## BRIEF
Return all of the data exactly as written, without the pictures.

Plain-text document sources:
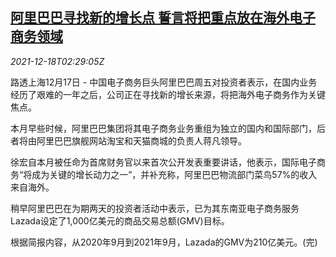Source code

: <!--1639796463000-->
[阿里巴巴寻找新的增长点 誓言将把重点放在海外电子商务领域](https://cn.reuters.com/article/alibaba-overseas-business-1218-idCNKBS2IX02B)
------

<div><i>2021-12-18T02:29:05Z</i></div><p>路透上海12月17日 - 中国电子商务巨头阿里巴巴周五对投资者表示，在国内业务经历了艰难的一年之后，公司正在寻找新的增长来源，将把海外电子商务作为关键焦点。</p><p>本月早些时候，阿里巴巴集团将其电子商务业务重组为独立的国内和国际部门，后者将由阿里巴巴旗舰网站淘宝和天猫商城的负责人蒋凡领导。</p><p>徐宏自本月被任命为首席财务官以来首次公开发表重要讲话，他表示，国际电子商务“将成为关键的增长动力之一”，并补充称，阿里巴巴物流部门菜鸟57%的收入来自海外。</p><p>稍早阿里巴巴在为期两天的投资者活动中表示，已为其东南亚电子商务服务Lazada设定了1,000亿美元的商品交易总额(GMV)目标。</p><p>根据简报内容，从2020年9月到2021年9月，Lazada的GMV为210亿美元。(完)</p>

## TASK ANSWER
Source code

: <!--1639796463000-->
[阿里巴巴寻找新的增长点 誓言将把重点放在海外电子商务领域](https://cn.reuters.com/article/alibaba-overseas-business-1218-idCNKBS2IX02B)
------

<div><i>2021-12-18T02:29:05Z</i></div><p>路透上海12月17日 - 中国电子商务巨头阿里巴巴周五对投资者表示，在国内业务经历了艰难的一年之后，公司正在寻找新的增长来源，将把海外电子商务作为关键焦点。</p><p>本月早些时候，阿里巴巴集团将其电子商务业务重组为独立的国内和国际部门，后者将由阿里巴巴旗舰网站淘宝和天猫商城的负责人蒋凡领导。</p><p>徐宏自本月被任命为首席财务官以来首次公开发表重要讲话，他表示，国际电子商务“将成为关键的增长动力之一”，并补充称，阿里巴巴物流部门菜鸟57%的收入来自海外。</p><p>稍早阿里巴巴在为期两天的投资者活动中表示，已为其东南亚电子商务服务Lazada设定了1,000亿美元的商品交易总额(GMV)目标。</p><p>根据简报内容，从2020年9月到2021年9月，Lazada的GMV为210亿美元。(完)</p>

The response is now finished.